Engels steeds belangrijker
Dan mag er sinds 1977 wel een wet zijn die van het Frans de enige officiële taal in Quebec maakt, nog lijkt het Engels steeds meer aan belang te winnen, vooral binnen de economische kringen. Het Frans komt meer en meer onder druk te staan. Quebec is nu eenmaal een kwetsbare Franstalige regio met nauwelijks acht miljoen inwoners.
‘Tijdens de verovering van 1760 waren we met slechts 70.000. Alles wees erop dat de wet van de getallen vrij spel zou krijgen en onze taal dus spoedig zou verdwijnen en tot in de vijftiger jaren was het Engels nog dominant in Quebec. Er was dus’, aldus de minister, ‘wetgeving nodig om het Frans te beschermen’. In 1977 werd de ‘wet 101’ goedgekeurd die van het Frans de enige officiële taal maakte.
Nieuwigheden
Vijfenveertig jaar vond de jonge minister het nodig om verder te gaan met de beschermingsmaatregelen. Een van de meest opvallende nieuwigheden is dat het kennen van de Franse taal noodzakelijk is om te kunnen studeren in Engelstalige onderwijsinstellingen. Werkgevers krijgen het bovendien moeilijker om de kennis van het Engels als voorwaarde te stellen bij een aanwerving. Deze aanpassingen waren nodig, want veel jongeren vergaten hun Franse opleiding na het beëindigen van de middelbare school om zo snel en adequaat mogelijk in het Engels verder te studeren.

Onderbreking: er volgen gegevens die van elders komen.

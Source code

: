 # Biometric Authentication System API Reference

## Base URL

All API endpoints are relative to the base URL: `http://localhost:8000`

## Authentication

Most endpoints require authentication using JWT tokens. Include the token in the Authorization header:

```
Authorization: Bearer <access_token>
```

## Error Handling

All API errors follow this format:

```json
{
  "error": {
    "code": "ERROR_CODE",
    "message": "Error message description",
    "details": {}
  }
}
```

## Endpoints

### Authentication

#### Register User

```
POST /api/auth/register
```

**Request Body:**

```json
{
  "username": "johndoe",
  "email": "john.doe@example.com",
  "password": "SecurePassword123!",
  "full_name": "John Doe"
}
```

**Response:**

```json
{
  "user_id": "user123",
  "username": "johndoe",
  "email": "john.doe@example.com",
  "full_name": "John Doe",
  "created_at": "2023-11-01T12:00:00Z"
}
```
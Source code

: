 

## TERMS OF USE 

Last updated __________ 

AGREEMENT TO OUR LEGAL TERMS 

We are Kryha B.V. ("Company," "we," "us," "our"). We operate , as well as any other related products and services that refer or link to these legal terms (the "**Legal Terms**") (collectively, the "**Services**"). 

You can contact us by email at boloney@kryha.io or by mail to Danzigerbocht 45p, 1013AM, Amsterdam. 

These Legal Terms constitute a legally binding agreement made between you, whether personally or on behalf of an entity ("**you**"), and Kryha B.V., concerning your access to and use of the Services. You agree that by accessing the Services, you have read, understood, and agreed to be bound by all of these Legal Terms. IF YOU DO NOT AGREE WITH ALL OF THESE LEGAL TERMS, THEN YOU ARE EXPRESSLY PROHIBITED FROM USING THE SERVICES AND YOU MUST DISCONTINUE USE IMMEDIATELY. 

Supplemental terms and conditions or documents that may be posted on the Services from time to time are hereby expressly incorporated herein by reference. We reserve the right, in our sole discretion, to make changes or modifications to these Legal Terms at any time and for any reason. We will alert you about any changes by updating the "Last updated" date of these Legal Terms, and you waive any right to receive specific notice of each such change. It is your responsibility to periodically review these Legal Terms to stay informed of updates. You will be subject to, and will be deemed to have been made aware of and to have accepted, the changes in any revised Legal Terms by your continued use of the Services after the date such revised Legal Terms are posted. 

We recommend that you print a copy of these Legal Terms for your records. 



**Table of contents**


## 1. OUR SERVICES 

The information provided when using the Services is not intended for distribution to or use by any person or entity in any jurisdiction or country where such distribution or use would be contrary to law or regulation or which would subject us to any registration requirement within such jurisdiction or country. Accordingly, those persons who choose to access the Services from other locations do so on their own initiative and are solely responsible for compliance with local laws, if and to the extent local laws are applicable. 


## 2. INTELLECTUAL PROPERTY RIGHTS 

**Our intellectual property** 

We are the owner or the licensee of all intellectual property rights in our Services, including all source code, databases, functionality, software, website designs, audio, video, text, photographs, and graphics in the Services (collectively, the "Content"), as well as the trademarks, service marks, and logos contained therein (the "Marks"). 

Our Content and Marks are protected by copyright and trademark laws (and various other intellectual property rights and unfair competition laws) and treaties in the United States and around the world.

De Angelsaksische pers bekritiseerde de nieuwe wet sterk. Zij vond het een achterhoedegevecht. ‘Hoe dom’, orakelde Simon Jolin-Barrette. ‘Zij vinden dat het Engels de poorten naar de wereld opent, maar vergeten dat een taal beschermd moet worden, want dat elke verloren taal een onomkeerbaar verlies is van geheugen en identiteit’. Zijn conclusie was dan ook: ‘net zoals we de diversiteit van fauna en flora moeten verdedigen, zo moeten we talen verdedigen. Dat is geen folklore, integendeel. Het verdedigen van de Franse taal is het verdedigen van de toekomst, van de diversiteit in de wereld’.
Applaus op alle banken, of toch bijna op alle banken
De leden van de Academie Française moeten een ongelooflijk luidruchtig applaus binnen de eerbiedwaardige gebouwen gegeven hebben, eentje dat volgens goed ingelichte bronnen unaniem instemmend klonk en niet te stoppen was. Werkelijk iedereen kon zich terugvinden in deze machtige prachtige ode aan het cultureel pluralisme.
Dit applaus vonden de verdedigers van de regionale talen in Frankrijk wel een beetje hypocriet. Juichend over de straat rollen om het Frans in Canada te verdedigen, maar in het eigen moederland elke bescherming van de regionale talen weigeren? ‘Wel een beetje raar’, vond Michel Feltin-Palas, hoofdredacteur bij L’Express, en de man die op de barricaden klimt als de regionale talen verdedigd moeten worden. ‘Had de minister van Quebec’, zo zei hij, ‘net niet aangetoond dat een minderheidstaal niet kan overleven zonder een sterk beschermend taalbeleid? En is het net niet dat dat Frankrijk weigert toe te kennen aan zijn eigen minderheidstalen?’
Als de vraag gesteld wordt om een minderheidstaal van het Franse grondgebied te gebruiken in een (regionale) administratie? Dan is het antwoord ‘neen’. Als er gesuggereerd wordt onderwijs te organiseren in een regionale taal in openbare scholen? Geen denken aan, het antwoord is ‘neen’. Een bedrijf dat vraagt om de regionale taal te mogen gebruiken in zijn regio? Non, non, en nog eens non.
‘En laat het nu net die Académie Française zijn die achter dit repressieve beleid staat’, aldus Feltin-Palas. Vreemd toch, zo besluit hij. Académie steunt wel maatregelen voor het Frans, een minderheidstaal in Canada, maar verzet tegen het gebruik van het Bretons, Elzasser, Reunionees Creools of Normandisch. Dat zijn nochtans minderheidstalen in Frankrijk.